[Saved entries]
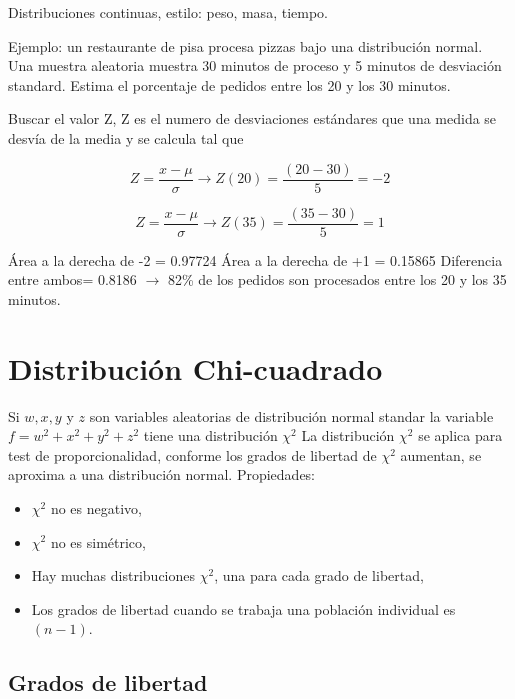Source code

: \documentclass[oneside]{book}
\begin{document}
Distribuciones continuas, estilo: peso, masa, tiempo. 

Ejemplo: un restaurante de pisa procesa pizzas bajo una distribución normal. Una muestra aleatoria muestra 30 minutos de proceso y 5 minutos de desviación standard. Estima el porcentaje de pedidos entre los 20 y los 30 minutos.

Buscar el valor Z, Z es el numero de desviaciones estándares que una medida se desvía de la media y se calcula tal que

\begin{equation}
Z = \frac{x - \mu}{\sigma} \longrightarrow Z(20) = \frac{(20-30)}{5} = -2
\end{equation}

\begin{equation}
Z = \frac{x - \mu}{\sigma} \longrightarrow Z(35) = \frac{(35-30)}{5} = 1
\end{equation}

Área a la derecha de -2 = 0.97724 \newline
Área a la derecha de +1 = 0.15865 \newline
Diferencia entre ambos= 0.8186 $\longrightarrow$ 82\% de los pedidos son procesados entre los 20 y los 35 minutos.


\section{Distribución Chi-cuadrado}

Si $w, x, y$ y $z$ son variables aleatorias de distribución normal standar la variable $f = w^2 + x^2 + y^2 + z^2$ tiene una distribución $\chi^2$
La distribución $\chi^2$ se aplica para test de proporcionalidad, conforme los grados de libertad de $\chi^2$ aumentan, se aproxima a una distribución normal. Propiedades:

\begin{itemize}
	\item $\chi^2$ no es negativo,
	\item $\chi^2$ no es simétrico,
	\item Hay muchas distribuciones $\chi^2$, una para cada grado de libertad,
	\item Los grados de libertad cuando se trabaja una población individual es $(n-1)$.
\end{itemize}


\subsection{Grados de libertad}
\end{document}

*ASSIGNMENT*. Exact reproduction of the entries above is what's needed; images stay out.

*TASK RESPONSE*.
Source code

: \documentclass[oneside]{book}
\begin{document}
Distribuciones continuas, estilo: peso, masa, tiempo. 

Ejemplo: un restaurante de pisa procesa pizzas bajo una distribución normal. Una muestra aleatoria muestra 30 minutos de proceso y 5 minutos de desviación standard. Estima el porcentaje de pedidos entre los 20 y los 30 minutos.

Buscar el valor Z, Z es el numero de desviaciones estándares que una medida se desvía de la media y se calcula tal que

\begin{equation}
Z = \frac{x - \mu}{\sigma} \longrightarrow Z(20) = \frac{(20-30)}{5} = -2
\end{equation}

\begin{equation}
Z = \frac{x - \mu}{\sigma} \longrightarrow Z(35) = \frac{(35-30)}{5} = 1
\end{equation}

Área a la derecha de -2 = 0.97724 \newline
Área a la derecha de +1 = 0.15865 \newline
Diferencia entre ambos= 0.8186 $\longrightarrow$ 82\% de los pedidos son procesados entre los 20 y los 35 minutos.


\section{Distribución Chi-cuadrado}

Si $w, x, y$ y $z$ son variables aleatorias de distribución normal standar la variable $f = w^2 + x^2 + y^2 + z^2$ tiene una distribución $\chi^2$
La distribución $\chi^2$ se aplica para test de proporcionalidad, conforme los grados de libertad de $\chi^2$ aumentan, se aproxima a una distribución normal. Propiedades:

\begin{itemize}
	\item $\chi^2$ no es negativo,
	\item $\chi^2$ no es simétrico,
	\item Hay muchas distribuciones $\chi^2$, una para cada grado de libertad,
	\item Los grados de libertad cuando se trabaja una población individual es $(n-1)$.
\end{itemize}


\subsection{Grados de libertad}
\end{document}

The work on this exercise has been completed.